Riad Hijab a rappelé que « le HCN était venu à Genève avec l’assurance de nombreux pays que le processus humanitaire allait débuter ». « Mais le contraire est arrivé. Rien ne s’est passé sur le front humanitaire et le régime a fait capoter le processus politique », a-t-il dénoncé, accusant ce dernier « d’essayer de faire du chantage à l’égard de l’ONU ». « Nous n’accepterons pas ces manœuvres », a prévenu Riad Hijab. Prenant acte de cette décision, l’ONU a annoncé le report au 25 février des pourparlers de paix qui s’étaient ouverts lundi.

Évoquant les récents progrès militaires du régime de Damas, appuyé par l’aviation russe, notamment autour de la ville d’Alep (nord), le responsable de l’opposition a cependant voulu en minimiser la portée. « Le régime a remporté de faibles gains. Il ne contrôle que 17 % du pays. Le gros du travail est fait par la Russie et d’autres groupes armés, a-t-il expliqué. Nous ne sommes pas inquiets à propos de ce qui s’est passé ces derniers jours et de ce qu’ils ont gagné, nous avons foi en nos combattants pour la liberté ».

Damas et Moscou accusés de saper le processus de paix

Au même moment, des dirigeants du monde entier, dont David Cameron, Angela Merkel et le secrétaire général de l’ONU Ban Ki-moon, se sont donnés rendez-vous jeudi à Londres pour tenter de lever neuf milliards de dollars en faveur des 18 millions de Syriens victimes de la guerre, avec l’ambition d’endiguer la crise des réfugiés qui, du Moyen-Orient à l’Europe, pèse sur les pays d’accueil.

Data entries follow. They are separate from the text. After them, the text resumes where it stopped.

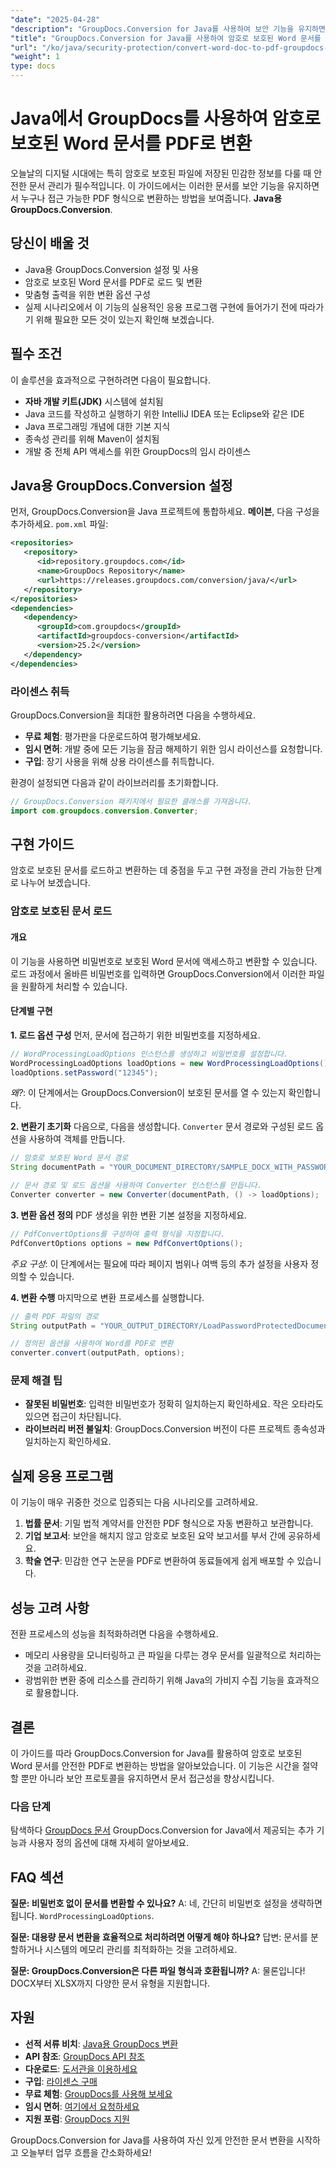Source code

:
 ```yaml
---
"date": "2025-04-28"
"description": "GroupDocs.Conversion for Java를 사용하여 보안 기능을 유지하면서 암호로 보호된 Word 문서를 PDF로 안전하게 변환하는 방법을 알아보세요."
"title": "GroupDocs.Conversion for Java를 사용하여 암호로 보호된 Word 문서를 PDF로 변환"
"url": "/ko/java/security-protection/convert-word-doc-to-pdf-groupdocs-java/"
"weight": 1
type: docs
---
```

# Java에서 GroupDocs를 사용하여 암호로 보호된 Word 문서를 PDF로 변환
오늘날의 디지털 시대에는 특히 암호로 보호된 파일에 저장된 민감한 정보를 다룰 때 안전한 문서 관리가 필수적입니다. 이 가이드에서는 이러한 문서를 보안 기능을 유지하면서 누구나 접근 가능한 PDF 형식으로 변환하는 방법을 보여줍니다. **Java용 GroupDocs.Conversion**.

## 당신이 배울 것
- Java용 GroupDocs.Conversion 설정 및 사용
- 암호로 보호된 Word 문서를 PDF로 로드 및 변환
- 맞춤형 출력을 위한 변환 옵션 구성
- 실제 시나리오에서 이 기능의 실용적인 응용 프로그램
구현에 들어가기 전에 따라가기 위해 필요한 모든 것이 있는지 확인해 보겠습니다.

## 필수 조건
이 솔루션을 효과적으로 구현하려면 다음이 필요합니다.
- **자바 개발 키트(JDK)** 시스템에 설치됨
- Java 코드를 작성하고 실행하기 위한 IntelliJ IDEA 또는 Eclipse와 같은 IDE
- Java 프로그래밍 개념에 대한 기본 지식
- 종속성 관리를 위해 Maven이 설치됨
- 개발 중 전체 API 액세스를 위한 GroupDocs의 임시 라이센스

## Java용 GroupDocs.Conversion 설정
먼저, GroupDocs.Conversion을 Java 프로젝트에 통합하세요. **메이븐**, 다음 구성을 추가하세요. `pom.xml` 파일:

```xml
<repositories>
   <repository>
      <id>repository.groupdocs.com</id>
      <name>GroupDocs Repository</name>
      <url>https://releases.groupdocs.com/conversion/java/</url>
   </repository>
</repositories>
<dependencies>
   <dependency>
      <groupId>com.groupdocs</groupId>
      <artifactId>groupdocs-conversion</artifactId>
      <version>25.2</version>
   </dependency>
</dependencies>
```

### 라이센스 취득
GroupDocs.Conversion을 최대한 활용하려면 다음을 수행하세요.
- **무료 체험**: 평가판을 다운로드하여 평가해보세요.
- **임시 면허**: 개발 중에 모든 기능을 잠금 해제하기 위한 임시 라이선스를 요청합니다.
- **구입**: 장기 사용을 위해 상용 라이센스를 취득합니다.

환경이 설정되면 다음과 같이 라이브러리를 초기화합니다.

```java
// GroupDocs.Conversion 패키지에서 필요한 클래스를 가져옵니다.
import com.groupdocs.conversion.Converter;
```

## 구현 가이드
암호로 보호된 문서를 로드하고 변환하는 데 중점을 두고 구현 과정을 관리 가능한 단계로 나누어 보겠습니다.

### 암호로 보호된 문서 로드
#### 개요
이 기능을 사용하면 비밀번호로 보호된 Word 문서에 액세스하고 변환할 수 있습니다. 로드 과정에서 올바른 비밀번호를 입력하면 GroupDocs.Conversion에서 이러한 파일을 원활하게 처리할 수 있습니다.

#### 단계별 구현
**1. 로드 옵션 구성**
먼저, 문서에 접근하기 위한 비밀번호를 지정하세요.

```java
// WordProcessingLoadOptions 인스턴스를 생성하고 비밀번호를 설정합니다.
WordProcessingLoadOptions loadOptions = new WordProcessingLoadOptions();
loadOptions.setPassword("12345");
```

*왜?*: 이 단계에서는 GroupDocs.Conversion이 보호된 문서를 열 수 있는지 확인합니다.

**2. 변환기 초기화**
다음으로, 다음을 생성합니다. `Converter` 문서 경로와 구성된 로드 옵션을 사용하여 객체를 만듭니다.

```java
// 암호로 보호된 Word 문서 경로
String documentPath = "YOUR_DOCUMENT_DIRECTORY/SAMPLE_DOCX_WITH_PASSWORD";

// 문서 경로 및 로드 옵션을 사용하여 Converter 인스턴스를 만듭니다.
Converter converter = new Converter(documentPath, () -> loadOptions);
```

**3. 변환 옵션 정의**
PDF 생성을 위한 변환 기본 설정을 지정하세요.

```java
// PdfConvertOptions를 구성하여 출력 형식을 지정합니다.
PdfConvertOptions options = new PdfConvertOptions();
```

*주요 구성*: 이 단계에서는 필요에 따라 페이지 범위나 여백 등의 추가 설정을 사용자 정의할 수 있습니다.

**4. 변환 수행**
마지막으로 변환 프로세스를 실행합니다.

```java
// 출력 PDF 파일의 경로
String outputPath = "YOUR_OUTPUT_DIRECTORY/LoadPasswordProtectedDocument.pdf";

// 정의된 옵션을 사용하여 Word를 PDF로 변환
converter.convert(outputPath, options);
```

### 문제 해결 팁
- **잘못된 비밀번호**: 입력한 비밀번호가 정확히 일치하는지 확인하세요. 작은 오타라도 있으면 접근이 차단됩니다.
- **라이브러리 버전 불일치**: GroupDocs.Conversion 버전이 다른 프로젝트 종속성과 일치하는지 확인하세요.

## 실제 응용 프로그램
이 기능이 매우 귀중한 것으로 입증되는 다음 시나리오를 고려하세요.
1. **법률 문서**: 기밀 법적 계약서를 안전한 PDF 형식으로 자동 변환하고 보관합니다.
2. **기업 보고서**: 보안을 해치지 않고 암호로 보호된 요약 보고서를 부서 간에 공유하세요.
3. **학술 연구**: 민감한 연구 논문을 PDF로 변환하여 동료들에게 쉽게 배포할 수 있습니다.

## 성능 고려 사항
전환 프로세스의 성능을 최적화하려면 다음을 수행하세요.
- 메모리 사용량을 모니터링하고 큰 파일을 다루는 경우 문서를 일괄적으로 처리하는 것을 고려하세요.
- 광범위한 변환 중에 리소스를 관리하기 위해 Java의 가비지 수집 기능을 효과적으로 활용합니다.

## 결론
이 가이드를 따라 GroupDocs.Conversion for Java를 활용하여 암호로 보호된 Word 문서를 안전한 PDF로 변환하는 방법을 알아보았습니다. 이 기능은 시간을 절약할 뿐만 아니라 보안 프로토콜을 유지하면서 문서 접근성을 향상시킵니다.

### 다음 단계
탐색하다 [GroupDocs 문서](https://docs.groupdocs.com/conversion/java/) GroupDocs.Conversion for Java에서 제공되는 추가 기능과 사용자 정의 옵션에 대해 자세히 알아보세요.

## FAQ 섹션
**질문: 비밀번호 없이 문서를 변환할 수 있나요?**
A: 네, 간단히 비밀번호 설정을 생략하면 됩니다. `WordProcessingLoadOptions`.

**질문: 대용량 문서 변환을 효율적으로 처리하려면 어떻게 해야 하나요?**
답변: 문서를 분할하거나 시스템의 메모리 관리를 최적화하는 것을 고려하세요.

**질문: GroupDocs.Conversion은 다른 파일 형식과 호환됩니까?**
A: 물론입니다! DOCX부터 XLSX까지 다양한 문서 유형을 지원합니다.

## 자원
- **선적 서류 비치**: [Java용 GroupDocs 변환](https://docs.groupdocs.com/conversion/java/)
- **API 참조**: [GroupDocs API 참조](https://reference.groupdocs.com/conversion/java/)
- **다운로드**: [도서관을 이용하세요](https://releases.groupdocs.com/conversion/java/)
- **구입**: [라이센스 구매](https://purchase.groupdocs.com/buy)
- **무료 체험**: [GroupDocs를 사용해 보세요](https://releases.groupdocs.com/conversion/java/)
- **임시 면허**: [여기에서 요청하세요](https://purchase.groupdocs.com/temporary-license/)
- **지원 포럼**: [GroupDocs 지원](https://forum.groupdocs.com/c/conversion/10)

GroupDocs.Conversion for Java를 사용하여 자신 있게 안전한 문서 변환을 시작하고 오늘부터 업무 흐름을 간소화하세요!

Mais sur le terrain, le régime de Damas, appuyé par les frappes de son allié russe, a effectué une importante percée militaire à Alep (nord), rendant vaines toutes avancée dans les discussions selon l’opposition et leurs alliés occidentaux.

« La poursuite de l’assaut des forces du régime syrien – renforcées par les frappes russes – contre des zones tenues par l’opposition (…) a clairement montré le désir de chercher une solution militaire plutôt que de permettre une solution politique », a dénoncé pour sa part le secrétaire d’État américain John Kerry, actuellement à Londres, à l’adresse de Moscou et de Damas.

« Nous appelons le régime et ceux qui le soutiennent à arrêter leurs bombardements sur des zones tenues par l’opposition, en particulier à Alep », a exigé le chef de la diplomatie américaine.

Dans la journée de mercredi, la France avait elle aussi condamné « l’offensive brutale menée par le régime syrien, avec le soutien de la Russie ». Le ministre français des Affaires étrangères, Laurent Fabius, a jugé que les « circonstances dramatiques » sur le terrain « privaient de sens » les discussions de Genève « auxquelles ni le régime de Bachar al-Assad ni ses soutiens ne souhaitent visiblement contribuer de bonne foi, torpillant ainsi les efforts de paix ».